Disguising yourself as "Jordan Elliot" and living a normal life isn't a bad idea, but think of the message Superman is sending then! "If you ever kill someone, you deserve to die, and since nobody else can kill you, you have to do it yourself".
Or alternately, "if you kill someone, it's okay for you to choose your own punishment. Then you can disguise yourself and start a new life as someone else." Last time I checked, the FBI kind of frowns upon this practice.
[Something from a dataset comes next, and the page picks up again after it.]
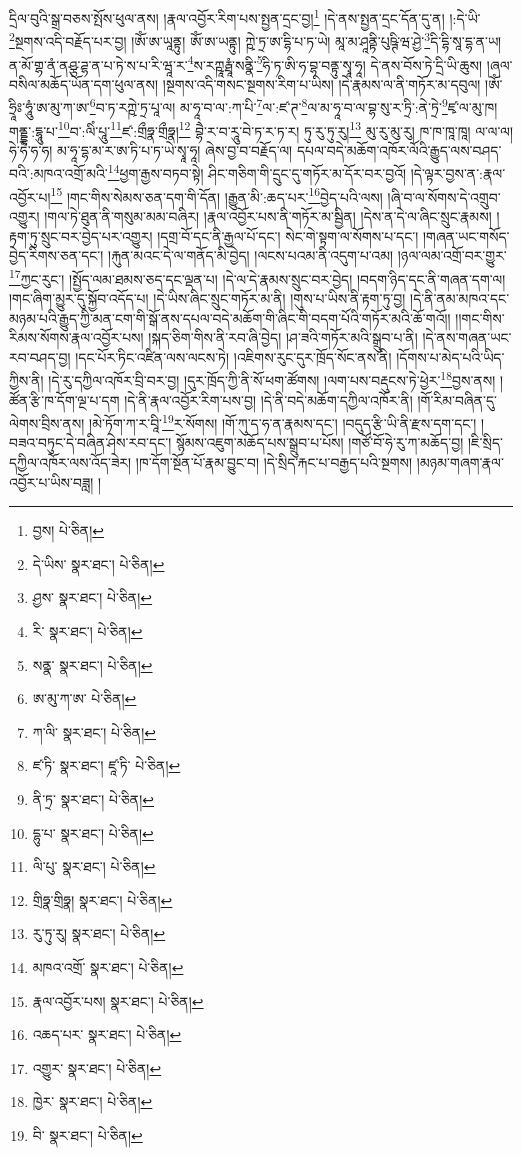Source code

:དྲིལ་བུའི་སྒྲ་བཅས་སྤོས་ཕུལ་ནས། །རྣལ་འབྱོར་རིག་པས་སྤྱན་དྲང་བྱ།\footnote{བྱས།  པེ་ཅིན། } །དེ་ནས་སྤྱན་དྲང་དོན་དུ་ན། །:དེ་ཡི་\footnote{དེ་ཡིས་  སྣར་ཐང་།  པེ་ཅིན། }སྔགས་འདི་བརྗོད་པར་བྱ། །ཨོཾ་ཨ་ཡཱནྟུ། ཨོཾ་ཨ་ཡནྟུ། ཀྵེ་ཏྲ་ཨ་དྷི་པ་ཏ་ཡེ། མཱ་མ་ཤཱནྟི་པུཥྚི་ཝ་ཤྱེ་\footnote{ཤྱས་  སྣར་ཐང་།  པེ་ཅིན། }དི་དྷི་སཱ་དྷ་ན་ཡ། ན་མོ་གྷ་ནཾ་ནཤྩ་ཌྷ་ན་པ་ཏེ་ས་པ་རི་ཝཱ་ར་\footnote{རི་  སྣར་ཐང་།  པེ་ཅིན། }ས་རཀྵཱརྠཱཾ་སནྣི་\footnote{སནྣ་  སྣར་ཐང་།  པེ་ཅིན། }ཧི་ཏ་ཨི་ཧ་བྷ་བནྟུ་སྭཱ་ཧཱ། དེ་ནས་བོས་ཏེ་དྲི་ཡི་ཆུས། །ཞལ་བསིལ་མཆོད་ཡོན་དག་ཕུལ་ནས། །སྔགས་འདི་གསང་སྔགས་རིག་པ་ཡིས། །དེ་རྣམས་ལ་ནི་གཏོར་མ་དབུལ། །ཨོཾ་ཧྲཱིཿ་ཧཱུཾ་ཨ་མུ་ཀ་ཨ་\footnote{ཨ་མུ་ཀ་ཨ་  པེ་ཅིན། }བ་ཏ་རཀྵེ་ཏྲ་པཱ་ལ། མ་ཧཱ་བ་ལ་:ཀ་པི་\footnote{ཀ་ལི་  སྣར་ཐང་།  པེ་ཅིན། }ལ་:ཛ་ཊ་\footnote{ཛ་ཏི་  སྣར་ཐང་། ཛཱ་ཏི་  པེ་ཅིན། }ལ་མ་ཧཱ་བ་ལ་བྷ་སུ་ར་ཏྲི་:ནེ་ཏྲེ་\footnote{ནི་ཏྲ་  སྣར་ཐང་།  པེ་ཅིན། }ཛྭ་ལ་མུ་ཁ། གནྡྷ་:དྷཱུ་པ་\footnote{དྷུ་པ་  སྣར་ཐང་།  པེ་ཅིན། }བ་:ལིཾ་པཱུ་\footnote{ལི་པུ་  སྣར་ཐང་།  པེ་ཅིན། }ཛ་:གྲྀཧྣ་གྲྀཧྣ།\footnote{གྲིཧྣ་གྲིཧྣ།  སྣར་ཐང་།  པེ་ཅིན། } བྷཻ་ར་བ་རཱུ་བེ་ཏ་ར་ཏ་ར། ཏུ་རུ་ཏུ་རུ།\footnote{རུ་ཏུ་རུ།  སྣར་ཐང་།  པེ་ཅིན། } མུ་རུ་མུ་རུ། ཁ་ཁ་ཁཱ་ཁཱ། ལ་ལ་ལ། ཧེ་ཧེ་ཧ་ཧ། མ་ཧཱ་དྷ་མ་ར་ཨ་ཏི་པ་ཏ་ཡེ་སྭཱ་ཧཱ། ཞེས་བྱ་བ་བརྗོད་ལ། དཔལ་བདེ་མཆོག་འཁོར་ལོའི་རྒྱུད་ལས་བཤད་བའི་:མཁའ་འགྲོ་མའི་\footnote{མཁའ་འགྲོ་  སྣར་ཐང་།  པེ་ཅིན། }ཕྱག་རྒྱས་བཏབ་སྟེ། ཤིང་གཅིག་གི་དྲུང་དུ་གཏོར་མ་དོར་བར་བྱའོ། །དེ་ལྟར་བྱས་ན་:རྣལ་འབྱོར་པ།\footnote{རྣལ་འབྱོར་པས།  སྣར་ཐང་།  པེ་ཅིན། } །གང་གིས་སེམས་ཅན་དག་གི་དོན། །རྒྱུན་མི་:ཆད་པར་\footnote{འཆད་པར་  སྣར་ཐང་།  པེ་ཅིན། }བྱེད་པའི་ལས། །ཞི་བ་ལ་སོགས་དེ་འགྲུབ་འགྱུར། །གལ་ཏེ་ཐུན་ནི་གསུམ་མམ་བཞིར། །རྣལ་འབྱོར་པས་ནི་གཏོར་མ་སྦྱིན། །དེས་ན་དེ་ལ་ཞིང་སྲུང་རྣམས། །རྟག་ཏུ་སྲུང་བར་བྱེད་པར་འགྱུར། །དགྲ་བོ་དང་ནི་རྒྱལ་པོ་དང་། སེང་གེ་སྟག་ལ་སོགས་པ་དང་། །གཞན་ཡང་གསོད་བྱེད་རིགས་ཅན་དང་། །རྐུན་མའང་དེ་ལ་གནོད་མི་བྱེད། །ལངས་པའམ་ནི་འདུག་པ་འམ། །ཉལ་ལམ་འགྲོ་བར་གྱུར་\footnote{འགྱུར་  སྣར་ཐང་།  པེ་ཅིན། }ཀྱང་རུང་། །སྤྱོད་ལམ་ཐམས་ཅད་དང་ལྡན་པ། །དེ་ལ་དེ་རྣམས་སྲུང་བར་བྱེད། །བདག་ཉིད་དང་ནི་གཞན་དག་ལ། །གང་ཞིག་མྱུར་དུ་སྐྱོབ་འདོད་པ། །དེ་ཡིས་ཞིང་སྲུང་གཏོར་མ་ནི། །གུས་པ་ཡིས་ནི་རྟག་ཏུ་བྱ། །དེ་ནི་ནམ་མཁའ་དང་མཉམ་པའི་རྒྱུད་ཀྱི་མན་ངག་གི་སྒོ་ནས་དཔལ་བདེ་མཆོག་གི་ཞིང་གི་བདག་པོའི་གཏོར་མའི་ཆོ་གའོ།། །།གང་གིས་རིམས་སོགས་རྣལ་འབྱོར་པས། །སྐད་ཅིག་གིས་ནི་རབ་ཞི་བྱེད། །ཤ་ཟའི་གཏོར་མའི་སྒྲུབ་པ་ནི། །དེ་ནས་གཞན་ཡང་རབ་བཤད་བྱ། །དང་པོར་ཏིང་འཛིན་ལས་ལངས་ཏེ། །འཇིགས་རུང་དུར་ཁྲོད་སོང་ནས་ནི། །དོགས་པ་མེད་པའི་ཡིད་ཀྱིས་ནི། །དེ་རུ་དཀྱིལ་འཁོར་བྲི་བར་བྱ། །དུར་ཁྲོད་ཀྱི་ནི་སོ་ཕག་ཚོགས། །ལག་པས་བརྡུངས་ཏེ་ཕྱེར་\footnote{ཁྱེར་  སྣར་ཐང་།  པེ་ཅིན། }བྱས་ནས། །ཚོན་རྩི་ཁ་དོག་ལྔ་པ་དག །དེ་ནི་རྣལ་འབྱོར་རིག་པས་བྱ། །དེ་ནི་བདེ་མཆོག་དཀྱིལ་འཁོར་ནི། །གོ་རིམ་བཞིན་དུ་ལེགས་བྲིས་ནས། །མེ་ཏོག་ཀ་ར་བཱི་\footnote{བི་  སྣར་ཐང་།  པེ་ཅིན། }ར་སོགས། །གོ་ཀུ་ད་ཧ་ན་རྣམས་དང་། །བདུད་རྩི་ཡི་ནི་རྫས་དག་དང་། །བཟའ་བཏུང་དེ་བཞིན་ཤེས་རབ་དང་། སྙོམས་འཇུག་མཆོད་པས་སྒྲུབ་པ་པོས། །གཙོ་བོ་ཧེ་རུ་ཀ་མཆོད་བྱ། །ཇི་སྲིད་དཀྱིལ་འཁོར་ལས་འོད་ཟེར། །ཁ་དོག་སྔོན་པོ་རྣམ་བྱུང་བ། །དེ་སྲིད་རྐང་པ་བརྒྱད་པའི་སྔགས། །མཉམ་གཞག་རྣལ་འབྱོར་པ་ཡིས་བཟླ། །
I'll readily admit "Whatever Happened..." is easily Moore's weakest Superman story, but I don't have as much of a problem with the body count as you guys do. Indeed the whole aim of the story, from the "this is an imaginary story" intro to the "80-page-Giant"-like cover of the last issue, is to recreate the feel of the Silver Age, and some of the best-remembered tales of that era were the hand-wringing, tear-jerking, overwrought tragedies penned by Jerry Siegel, who wasted no opportunity to visit grief, ruin and destruction on the Man of Steel for reasons it doesn't take a Freud to figure out. Chiefly I'm thinking of tales like "The Three Wives of Superman," (
http://supermanfan.nu/main/?p=4458), which makes Superman a widower three times in one book, and of course the legendary "Death of Superman," for some reason almost universally regarded as a classic despite being, IMHO, relentlessly bleak and brutally cruel without even offering the final ray of hope Moore's story does. Moore may play nasty here, but he's not exactly inventing the practice. The only real difference I can see is that we knew "Death of" was Imaginary and everything would be fine next month, whereas with Moore's tale we knew it was the end, the "real" end.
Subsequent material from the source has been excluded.